[The task] Please output the data exactly, without omitting anything.

[Information shown]
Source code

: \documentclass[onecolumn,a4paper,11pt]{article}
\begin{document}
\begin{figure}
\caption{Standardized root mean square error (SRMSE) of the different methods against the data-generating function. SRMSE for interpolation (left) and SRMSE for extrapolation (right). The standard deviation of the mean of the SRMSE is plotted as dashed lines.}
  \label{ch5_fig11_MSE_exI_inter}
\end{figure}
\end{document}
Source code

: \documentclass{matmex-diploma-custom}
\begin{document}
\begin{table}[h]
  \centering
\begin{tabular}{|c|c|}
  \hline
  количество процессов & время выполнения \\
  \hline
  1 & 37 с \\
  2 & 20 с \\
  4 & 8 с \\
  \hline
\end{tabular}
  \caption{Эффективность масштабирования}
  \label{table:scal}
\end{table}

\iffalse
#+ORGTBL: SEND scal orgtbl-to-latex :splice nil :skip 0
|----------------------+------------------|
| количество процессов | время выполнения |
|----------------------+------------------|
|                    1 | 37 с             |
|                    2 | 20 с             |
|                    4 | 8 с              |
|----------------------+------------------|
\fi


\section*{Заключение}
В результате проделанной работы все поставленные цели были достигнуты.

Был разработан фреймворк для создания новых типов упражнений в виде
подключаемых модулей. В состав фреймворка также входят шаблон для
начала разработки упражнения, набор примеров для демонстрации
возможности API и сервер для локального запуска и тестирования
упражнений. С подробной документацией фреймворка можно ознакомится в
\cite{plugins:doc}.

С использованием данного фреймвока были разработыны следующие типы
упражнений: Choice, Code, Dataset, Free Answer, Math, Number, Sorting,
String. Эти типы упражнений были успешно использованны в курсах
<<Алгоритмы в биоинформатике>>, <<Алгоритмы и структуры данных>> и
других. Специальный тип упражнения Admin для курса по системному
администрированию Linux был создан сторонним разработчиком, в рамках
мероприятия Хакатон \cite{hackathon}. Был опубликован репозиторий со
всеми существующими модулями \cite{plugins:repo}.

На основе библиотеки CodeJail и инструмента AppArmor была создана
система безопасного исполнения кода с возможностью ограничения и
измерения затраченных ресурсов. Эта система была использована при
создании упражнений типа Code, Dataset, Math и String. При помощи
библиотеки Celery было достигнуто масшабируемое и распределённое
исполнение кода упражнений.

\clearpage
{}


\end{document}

[Result of this task]
Source code

: \documentclass[onecolumn,a4paper,11pt]{article}
\begin{document}
\begin{figure}
\caption{Standardized root mean square error (SRMSE) of the different methods against the data-generating function. SRMSE for interpolation (left) and SRMSE for extrapolation (right). The standard deviation of the mean of the SRMSE is plotted as dashed lines.}
  \label{ch5_fig11_MSE_exI_inter}
\end{figure}
\end{document}
Source code

: \documentclass{matmex-diploma-custom}
\begin{document}
\begin{table}[h]
  \centering
\begin{tabular}{|c|c|}
  \hline
  количество процессов & время выполнения \\
  \hline
  1 & 37 с \\
  2 & 20 с \\
  4 & 8 с \\
  \hline
\end{tabular}
  \caption{Эффективность масштабирования}
  \label{table:scal}
\end{table}

\iffalse
#+ORGTBL: SEND scal orgtbl-to-latex :splice nil :skip 0
|----------------------+------------------|
| количество процессов | время выполнения |
|----------------------+------------------|
|                    1 | 37 с             |
|                    2 | 20 с             |
|                    4 | 8 с              |
|----------------------+------------------|
\fi


\section*{Заключение}
В результате проделанной работы все поставленные цели были достигнуты.

Был разработан фреймворк для создания новых типов упражнений в виде
подключаемых модулей. В состав фреймворка также входят шаблон для
начала разработки упражнения, набор примеров для демонстрации
возможности API и сервер для локального запуска и тестирования
упражнений. С подробной документацией фреймворка можно ознакомится в
\cite{plugins:doc}.

С использованием данного фреймвока были разработыны следующие типы
упражнений: Choice, Code, Dataset, Free Answer, Math, Number, Sorting,
String. Эти типы упражнений были успешно использованны в курсах
<<Алгоритмы в биоинформатике>>, <<Алгоритмы и структуры данных>> и
других. Специальный тип упражнения Admin для курса по системному
администрированию Linux был создан сторонним разработчиком, в рамках
мероприятия Хакатон \cite{hackathon}. Был опубликован репозиторий со
всеми существующими модулями \cite{plugins:repo}.

На основе библиотеки CodeJail и инструмента AppArmor была создана
система безопасного исполнения кода с возможностью ограничения и
измерения затраченных ресурсов. Эта система была использована при
создании упражнений типа Code, Dataset, Math и String. При помощи
библиотеки Celery было достигнуто масшабируемое и распределённое
исполнение кода упражнений.

\clearpage
{}


\end{document}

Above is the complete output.